### Description of the task
Go through the listing below and count each line with the word "beim" in it; return only the count.

### Data to use
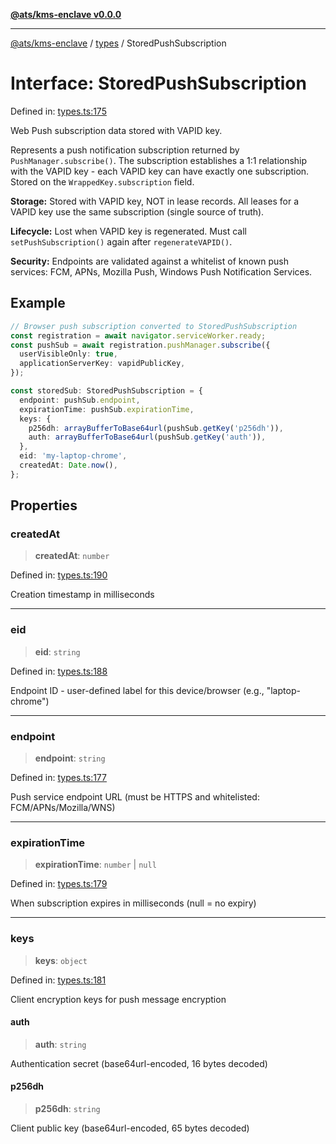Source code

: [**@ats/kms-enclave v0.0.0**](../../README.md)

***

[@ats/kms-enclave](../../README.md) / [types](../README.md) / StoredPushSubscription

# Interface: StoredPushSubscription

Defined in: [types.ts:175](https://github.com/your-org/ats-kms/blob/main/src/v2/types.ts#L175)

Web Push subscription data stored with VAPID key.

Represents a push notification subscription returned by `PushManager.subscribe()`.
The subscription establishes a 1:1 relationship with the VAPID key - each VAPID
key can have exactly one subscription. Stored on the `WrappedKey.subscription` field.

**Storage:** Stored with VAPID key, NOT in lease records. All leases for a VAPID
key use the same subscription (single source of truth).

**Lifecycle:** Lost when VAPID key is regenerated. Must call `setPushSubscription()`
again after `regenerateVAPID()`.

**Security:** Endpoints are validated against a whitelist of known push services:
FCM, APNs, Mozilla Push, Windows Push Notification Services.

## Example

```typescript
// Browser push subscription converted to StoredPushSubscription
const registration = await navigator.serviceWorker.ready;
const pushSub = await registration.pushManager.subscribe({
  userVisibleOnly: true,
  applicationServerKey: vapidPublicKey,
});

const storedSub: StoredPushSubscription = {
  endpoint: pushSub.endpoint,
  expirationTime: pushSub.expirationTime,
  keys: {
    p256dh: arrayBufferToBase64url(pushSub.getKey('p256dh')),
    auth: arrayBufferToBase64url(pushSub.getKey('auth')),
  },
  eid: 'my-laptop-chrome',
  createdAt: Date.now(),
};
```

## Properties

### createdAt

> **createdAt**: `number`

Defined in: [types.ts:190](https://github.com/your-org/ats-kms/blob/main/src/v2/types.ts#L190)

Creation timestamp in milliseconds

***

### eid

> **eid**: `string`

Defined in: [types.ts:188](https://github.com/your-org/ats-kms/blob/main/src/v2/types.ts#L188)

Endpoint ID - user-defined label for this device/browser (e.g., "laptop-chrome")

***

### endpoint

> **endpoint**: `string`

Defined in: [types.ts:177](https://github.com/your-org/ats-kms/blob/main/src/v2/types.ts#L177)

Push service endpoint URL (must be HTTPS and whitelisted: FCM/APNs/Mozilla/WNS)

***

### expirationTime

> **expirationTime**: `number` \| `null`

Defined in: [types.ts:179](https://github.com/your-org/ats-kms/blob/main/src/v2/types.ts#L179)

When subscription expires in milliseconds (null = no expiry)

***

### keys

> **keys**: `object`

Defined in: [types.ts:181](https://github.com/your-org/ats-kms/blob/main/src/v2/types.ts#L181)

Client encryption keys for push message encryption

#### auth

> **auth**: `string`

Authentication secret (base64url-encoded, 16 bytes decoded)

#### p256dh

> **p256dh**: `string`

Client public key (base64url-encoded, 65 bytes decoded)
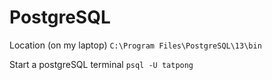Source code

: # PostgreSQL

Location (on my laptop)
```C:\Program Files\PostgreSQL\13\bin```

Start a postgreSQL terminal
```psql -U tatpong```
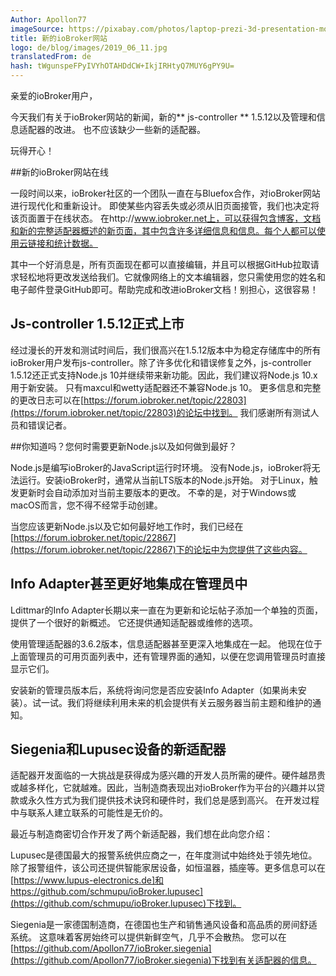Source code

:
 ```yaml
---
Author: Apollon77
imageSource: https://pixabay.com/photos/laptop-prezi-3d-presentation-mockup-2411303/
title: 新的ioBroker网站
logo: de/blog/images/2019_06_11.jpg
translatedFrom: de
hash: tWgunspeFPyIVYhOTAHDdCW+IkjIRHtyQ7MUY6gPY9U=
---
```

亲爱的ioBroker用户，
<!-- SOURCE: 501751 Liebe ioBroker-Nutzer, -->

今天我们有关于ioBroker网站的新闻，新的** js-controller ** 1.5.12以及管理和信息适配器的改进。
也不应该缺少一些新的适配器。
<!-- SOURCE: 846214 heute haben wir Neuigkeiten zur ioBroker-Webseite, dem neuen **js-controller** 1.5.12 und zu Verbesserungen im Admin- und Info-Adapter.
Auch ein paar neue Adapter dürfen natürlich nicht fehlen. -->

玩得开心！
<!-- SOURCE: 376044 Viel Spass beim Lesen! -->

##新的ioBroker网站在线
<!-- SOURCE: 752956 ## Neue ioBroker-Webseite online -->
一段时间以来，ioBroker社区的一个团队一直在与Bluefox合作，对ioBroker网站进行现代化和重新设计。
即使某些内容丢失或必须从旧页面接管，我们也决定将该页面置于在线状态。
在http://www.iobroker.net上，可以获得包含博客，文档和新的完整适配器概述的新页面，其中包含许多详细信息和信息。每个人都可以使用云链接和统计数据。
<!-- SOURCE: 244100 Seit einiger Zeit arbeitet ein Team der ioBroker-Community gemeinsam mit Bluefox daran, die ioBroker-Webseite zu modernisieren und neu zu gestalten.
Auch wenn noch einige Inhalte fehlen bzw. von den alten Seiten übernommen werden müssen, haben wir uns entschieden die Seite online zu schalten.
Unter http://www.iobroker.net ist die neue Seite mit Blog, Dokumentation sowie einer neuen vollständigen Adapter-Übersicht mit vielen Details und
Informationen verfügbar. Auch die Cloud-Links und Statistiken stehen dort für alle zur Verfügung. -->

其中一个好消息是，所有页面现在都可以直接编辑，并且可以根据GitHub拉取请求轻松地将更改发送给我们。它就像网络上的文本编辑器，您只需使用您的姓名和电子邮件登录GitHub即可。帮助完成和改进ioBroker文档！别担心，这很容易！
<!-- SOURCE: 433173 Eine der großartigen Neuerungen ist, dass jetzt alle Seiten direkt editiert und die Änderungen sehr
einfach als GitHub-Pull-Request an uns gesendet werden können. Es ist wie ein Texteditor im Web
und man muss sich nur mit Name und E-Mail einmalig bei GitHub anmelden. Helft mit, die ioBroker
Dokumentation zu vervollständigen und zu verbessern! Keine Angst, es ist einfach! -->

## Js-controller 1.5.12正式上市
<!-- SOURCE: 134404 ## Js-controller 1.5.12 offiziell verfügbar -->
经过漫长的开发和测试时间后，我们很高兴在1.5.12版本中为稳定存储库中的所有ioBroker用户发布js-controller。除了许多优化和错误修复之外，js-controller 1.5.12还正式支持Node.js 10并继续带来新功能。因此，我们建议将Node.js 10.x用于新安装。
只有maxcul和wetty适配器还不兼容Node.js 10。
更多信息和完整的更改日志可以在[https://forum.iobroker.net/topic/22803](https://forum.iobroker.net/topic/22803)的论坛中找到。
我们感谢所有测试人员和错误记者。
<!-- SOURCE: 775453 Nach langer Entwicklungs- und Testzeit freuen wir uns den js-controller in Version 1.5.12 für alle
ioBroker-Nutzer im Stable Repository freigeben zu können. Neben vielen Optimierungen und
Fehlerbehebungen unterstützt der js-controller 1.5.12 nun offiziell auch Node.js 10 und bringt
weiterhin neue Funktionen mit. Aus diesem Grund empfehlen wir ab sofort für Neuinstallationen die Nutzung von Node.js 10.x.
Ausschließlich die Adapter maxcul und wetty sind noch nicht kompatibel mit Node.js 10.
Weitere Informationen und das vollständige Changelog findet Ihr im Forum unter §§LLLLL_0§§.
Wir bedanken uns bei allen Testern und Bug-Reportern. -->

##你知道吗？您何时需要更新Node.js以及如何做到最好？
<!-- SOURCE: 148286 ## Wusstet Ihr schon? Wann muss man sein Node.js eigentlich aktualisieren und wie macht man das am besten? -->
Node.js是编写ioBroker的JavaScript运行时环境。
没有Node.js，ioBroker将无法运行。安装ioBroker时，通常从当前LTS版本的Node.js开始。
对于Linux，触发更新时会自动添加对当前主要版本的更改。
不幸的是，对于Windows或macOS而言，您不得不经常手动创建。
<!-- SOURCE: 479342 Node.js ist die Laufzeitumgebung der Programmiersprache JavaScript, in der ioBroker geschrieben ist.
Ohne Node.js funktioniert ioBroker nicht. Wenn man ioBroker installiert, startet man
üblicherweise mit der zu diesem Zeitpunkt aktuellen LTS Version von Node.js.
Bei Linux werden Änderungen für die aktuelle Hauptversion beim Auslösen eines Updates automatisch nachinstalliert.
Bei Windows oder macOS leider meistens nicht und man muss manuell von Zeit zu Zeit Hand anlegen. -->

当您应该更新Node.js以及它如何最好地工作时，我们已经在[https://forum.iobroker.net/topic/22867](https://forum.iobroker.net/topic/22867)下的论坛中为您提供了这些内容。
<!-- SOURCE: 383718 Wann man Node.js aktualisieren sollte und wie das am besten geht haben wir für
Euch im Forum unter §§LLLLL_0§§ zusammengestellt. -->

## Info Adapter甚至更好地集成在管理员中
<!-- SOURCE: 723688 ## Info Adapter jetzt noch besser im Admin integriert -->
Ldittmar的Info Adapter长期以来一直在为更新和论坛帖子添加一个单独的页面，提供了一个很好的新概述。
它还提供通知适配器或维修的选项。
<!-- SOURCE: 656642 Der Info-Adapter von ldittmar erweitert schon seit längerem den Admin-Adapter um eine eigene Seite mit Informationen zu
Updates sowie Forum-Posts und bietet daher eine gute Übersicht über Neuigkeiten.
Er bietet auch Möglichkeiten Benachrichtigungen zu Adaptern oder bei Wartungsarbeiten anzuzeigen. -->

使用管理适配器的3.6.2版本，信息适配器甚至更深入地集成在一起。
他现在位于上面管理员的可用页面列表中，还有管理界面的通知，以便在您调用管理员时直接显示它们。
<!-- SOURCE: 158912 Mit Version 3.6.2 des Admin-Adapters wurde der Info-Adapter dort noch tiefer integriert.
Er jetzt in der Liste der verfügbaren Seiten im Admin weiter oben und gibt auch Benachrichtigungen an die Admin-Oberfläche so weiter,
dass diese beim Aufruf des Admins direkt angezeigt werden. -->

安装新的管理员版本后，系统将询问您是否应安装Info Adapter（如果尚未安装）。试一试。我们将继续利用未来的机会提供有关云服务器当前主题和维护的通知。
<!-- SOURCE: 702573 Nach Installation der neuen Admin-Version werdet Ihr gefragt, ob der Info Adapter installiert werden soll,
falls er es nicht schon ist. Probiert es mal aus. Wir werden die Möglichkeiten in Zukunft verstärkt nutzen,
um über Benachrichtigungen zu aktuellen Themen und Wartungsarbeiten an den Cloud-Servern zu informieren. -->

## Siegenia和Lupusec设备的新适配器
<!-- SOURCE: 674248 ## Neue Adapter für Siegenia- und Lupusec Geräte -->
适配器开发面临的一大挑战是获得成为感兴趣的开发人员所需的硬件。硬件越昂贵或越多样化，它就越难。因此，当制造商表现出对ioBroker作为平台的兴趣并以贷款或永久性方式为我们提供技术诀窍和硬件时，我们总是感到高兴。
在开发过程中与联系人建立联系的可能性是无价的。
<!-- SOURCE: 646567 Eine der großen Herausforderungen bei der Adapter-Entwicklung ist es, immer die notwendige Hardware
zu einem interessierten Entwickler zu bekommen. Je hochpreisiger oder vielfältiger die Hardware ist,
umso schwieriger wird es. Daher freuen wir uns immer, wenn auch die Hersteller Interesse an ioBroker
als Plattform zeigen und uns mit Know-how und Hardware leihweise oder dauerhaft unterstützen.
Auch die Möglichkeit, einen Ansprechpartner bei der Entwicklung zu haben, ist unbezahlbar. -->

最近与制造商密切合作开发了两个新适配器，我们想在此向您介绍：
<!-- SOURCE: 676062 In der letzten Zeit wurden gleich zwei neue Adapter in enger Zusammenarbeit mit
Herstellern entwickelt, die wir Euch hier vorstellen möchten: -->

Lupusec是德国最大的报警系统供应商之一，在年度测试中始终处于领先地位。除了报警组件，该公司还提供智能家居设备，如恒温器，插座等。更多信息可以在[https://www.lupus-electronics.de]和https://github.com/schmupu/ioBroker.lupusec](https://github.com/schmupu/ioBroker.lupusec)下找到。
<!-- SOURCE: 391145 Lupusec ist einer der größten Anbieter von Alarmanlagen in Deutschland und schneidet bei den
jährlichen Tests immer im vorderen Bereich ab. Die Firma bietet neben Alarmanlagen-Komponenten
auch Smarthome-Geräte wie z.B. Thermostate, Steckdosen, etc. an. Mehr Infos findet Ihr unter
§§LLLLL_0§§. -->

Siegenia是一家德国制造商，在德国也生产和销售通风设备和高品质的房间舒适系统。
这意味着客房始终可以提供新鲜空气，几乎不会散热。
您可以在[https://github.com/Apollon77/ioBroker.siegenia](https://github.com/Apollon77/ioBroker.siegenia)下找到有关适配器的信息。
<!-- SOURCE: 897663 Siegenia ist ein deutscher Hersteller, der unter anderem auch Lüftungsgeräte
und hochqualitative Raum-Komfortsysteme in Deutschland herstellt und vertreibt.
Damit können Räume fast ohne Wärmeverlust immer mit frischer Luft versorgt werden.
Informationen zum Adapter findet Ihr unter §§LLLLL_0§§. -->
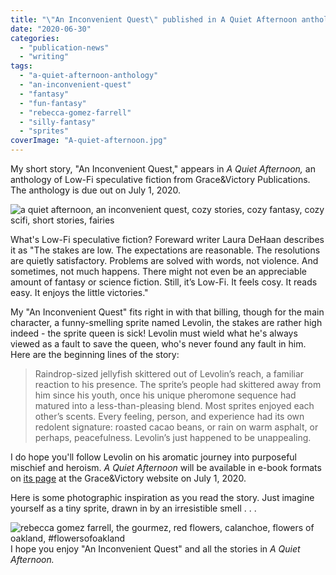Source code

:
 ```yaml
---
title: "\"An Inconvenient Quest\" published in A Quiet Afternoon anthology!"
date: "2020-06-30"
categories:
  - "publication-news"
  - "writing"
tags:
  - "a-quiet-afternoon-anthology"
  - "an-inconvenient-quest"
  - "fantasy"
  - "fun-fantasy"
  - "rebecca-gomez-farrell"
  - "silly-fantasy"
  - "sprites"
coverImage: "A-quiet-afternoon.jpg"
---
```


My short story, "An Inconvenient Quest," appears in _A Quiet Afternoon,_ an anthology of Low-Fi speculative fiction from Grace&Victory Publications. The anthology is due out on July 1, 2020.

![a quiet afternoon, an inconvenient quest, cozy stories, cozy fantasy, cozy scifi, short stories, fairies](https://d2ypg8o05lff0b.cloudfront.net/wp-content/uploads/sites/3/2020/06/30030601/A-quiet-afternoon.jpg)

What's Low-Fi speculative fiction? Foreward writer Laura DeHaan describes it as "The stakes are low. The expectations are reasonable. The resolutions are quietly satisfactory. Problems are solved with words, not violence. And sometimes, not much happens. There might not even be an appreciable amount of fantasy or science fiction. Still, it’s Low-Fi. It feels cosy. It reads easy. It enjoys the little victories."

My "An Inconvenient Quest" fits right in with that billing, though for the main character, a funny-smelling sprite named Levolin, the stakes are rather high indeed - the sprite queen is sick! Levolin must wield what he's always viewed as a fault to save the queen, who's never found any fault in him. Here are the beginning lines of the story:

> Raindrop-sized jellyfish skittered out of Levolin’s reach, a familiar reaction to his presence. The sprite’s people had skittered away from him since his youth, once his unique pheromone sequence had matured into a less-than-pleasing blend. Most sprites enjoyed each other’s scents. Every feeling, person, and experience had its own redolent signature: roasted cacao beans, or rain on warm asphalt, or perhaps, peacefulness. Levolin’s just happened to be unappealing.

I do hope you'll follow Levolin on his aromatic journey into purposeful mischief and heroism. _A Quiet Afternoon_ will be available in e-book formats on [its page](http://www.graceandvictory.ca/afternoon.html) at the Grace&Victory website on July 1, 2020.

Here is some photographic inspiration as you read the story. Just imagine yourself as a tiny sprite, drawn in by an irresistible smell . . .

![rebecca gomez farrell, the gourmez, red flowers, calanchoe, flowers of oakland, #flowersofoakland](https://d2ypg8o05lff0b.cloudfront.net/wp-content/uploads/sites/3/2020/06/30033308/IMG_20200618_141331_766-819x1024.jpg)I hope you enjoy "An Inconvenient Quest" and all the stories in _A Quiet Afternoon._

### Response box
3